Paul Foytack, Tigers’ pitching mainstay in ’50s, ’60s, dies at 90

Detroit News

Tony Paul
 
| The Detroit News

Paul Foytack, a right-handed pitcher who was a mainstay in the Tigers rotation in the 1950s and early 1960s and who might be best known for giving up a home run to Mickey Mantle that is considered the longest in baseball history, has died.

Foytack died Jan. 23 at home in Spring Hill, Tennessee. He was 90.

Foytack pitched parts of 10 seasons with Detroit, debuting in 1953, and then from 1955-63. At one point, he helped anchor a starting rotation that included the likes of future Hall of Famer Jim Bunning, Don Mossi and Frank Lary, all of whom have died in the last three years.

From 1956-62, Foytack reached double-digit wins six times, topping out at 15, twice. In 1956 and 1958, the years he won 15 games, he threw 16 complete games both years. From 1956-59, he threw more than 900 innings. As a Tiger, he was 81-81 with a 4.14 ERA.

In 1961, Foytack was part of a rotation that helped lead the team to 101 wins, good for the playoffs most years, but well behind the juggernaut New York Yankees in the pre-division era.

Notably, on April 26 of that season, Foytack gave up a home run to Roger Maris. It was Maris’ first home run of the season, and he’d go on to hit 61 — eclipsing Babe Ruth’s single-season mark by one. It was that one that never was lost on Foytack.

“I told Roger he should have sent me $400 a month after that,” Foytack told the New York Times in 2007. “If it wasn’t for me, he wouldn’t have hit 61.”

It was on that same mound at Tiger Stadium — called Briggs Stadium then — where Foytack stood in September 1960 when Mantle hit a home run over the right-field roof.

Years later, it was measured at 643 feet, .0069 inches, the longest in recorded baseball history. Kirk Gibson also hit one to the lumberyard across Trumbull Avenue, but was measured at less than 500 feet. Reggie Jackson’s homer in the 1971 All-Star Game might’ve challenged Mantle, had it not hit the light tower.

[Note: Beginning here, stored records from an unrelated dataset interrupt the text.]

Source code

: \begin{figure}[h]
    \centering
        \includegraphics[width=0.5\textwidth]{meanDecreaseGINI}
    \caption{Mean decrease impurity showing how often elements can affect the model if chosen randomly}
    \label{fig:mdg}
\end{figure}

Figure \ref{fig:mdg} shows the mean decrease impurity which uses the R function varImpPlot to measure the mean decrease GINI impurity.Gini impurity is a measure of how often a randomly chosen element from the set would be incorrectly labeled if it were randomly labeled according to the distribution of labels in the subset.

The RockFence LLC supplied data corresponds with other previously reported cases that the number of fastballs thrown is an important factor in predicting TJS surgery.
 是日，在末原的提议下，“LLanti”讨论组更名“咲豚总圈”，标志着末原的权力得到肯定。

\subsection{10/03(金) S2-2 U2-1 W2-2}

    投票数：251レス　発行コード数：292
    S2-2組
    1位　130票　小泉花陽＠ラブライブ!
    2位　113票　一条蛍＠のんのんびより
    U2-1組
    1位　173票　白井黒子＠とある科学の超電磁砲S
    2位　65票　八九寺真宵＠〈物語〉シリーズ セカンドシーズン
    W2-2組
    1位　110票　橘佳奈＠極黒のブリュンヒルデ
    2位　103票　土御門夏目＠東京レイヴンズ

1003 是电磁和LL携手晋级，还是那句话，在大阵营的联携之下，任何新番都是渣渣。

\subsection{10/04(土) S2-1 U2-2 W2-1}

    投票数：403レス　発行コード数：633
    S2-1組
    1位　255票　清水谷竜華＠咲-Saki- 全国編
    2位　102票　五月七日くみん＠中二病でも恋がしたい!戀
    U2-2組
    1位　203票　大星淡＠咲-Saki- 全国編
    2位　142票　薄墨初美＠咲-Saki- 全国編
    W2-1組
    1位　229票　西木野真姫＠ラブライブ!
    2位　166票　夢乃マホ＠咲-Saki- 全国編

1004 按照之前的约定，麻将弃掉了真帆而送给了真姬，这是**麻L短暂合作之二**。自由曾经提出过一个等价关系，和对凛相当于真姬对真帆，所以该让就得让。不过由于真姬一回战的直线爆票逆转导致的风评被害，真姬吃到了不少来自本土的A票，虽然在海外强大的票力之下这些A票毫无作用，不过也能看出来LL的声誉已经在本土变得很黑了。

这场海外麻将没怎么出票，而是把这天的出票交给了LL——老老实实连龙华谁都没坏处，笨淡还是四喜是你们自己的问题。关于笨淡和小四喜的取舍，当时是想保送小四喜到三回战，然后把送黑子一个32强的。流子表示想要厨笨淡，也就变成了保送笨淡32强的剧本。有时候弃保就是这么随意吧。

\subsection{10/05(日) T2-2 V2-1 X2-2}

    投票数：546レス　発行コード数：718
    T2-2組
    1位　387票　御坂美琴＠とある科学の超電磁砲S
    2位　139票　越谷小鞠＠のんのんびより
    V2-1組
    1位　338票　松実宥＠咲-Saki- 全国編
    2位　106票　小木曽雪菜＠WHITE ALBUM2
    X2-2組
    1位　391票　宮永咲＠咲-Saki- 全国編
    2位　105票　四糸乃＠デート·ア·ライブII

Foytack’s name is in the record books for another home run — OK, actually, four of them. After he was traded by the Tigers to the then-California Angels in 1963, he gave up home runs to four consecutive batters. He volunteered to pitch in relief that July 31, even though he had started and gone seven innings just three days earlier. That was a major-league record, since tied by the Yankees’ Chase Wright in 2007.

“I never thought that much about it,” Foytack once told the New York Times. “After I was told that it was a record, I said, ‘Well, I finally got in the record book.’”

For his career, Foytack, a Scranton, Pennsylvania native, was 86-87 with a 4.14 ERA.

Even after his tenure with the Tigers ended, he remained a presence in the Detroit community. In 2001, he was a co-recipient, along with Sparky Anderson and Tom Tresh, of the Hank Aguirre Memorial Award, presented annually at the Fr. Vincent Welch Memorial Dinner in Troy. The award is given to a sports figure, usually baseball, who has contributed to the greater Detroit and Michigan sports community.

Foytack was preceded in death by wife Kitty; they were married for 68 years and had four children, eight grandchildren and 17 great-grandchildren.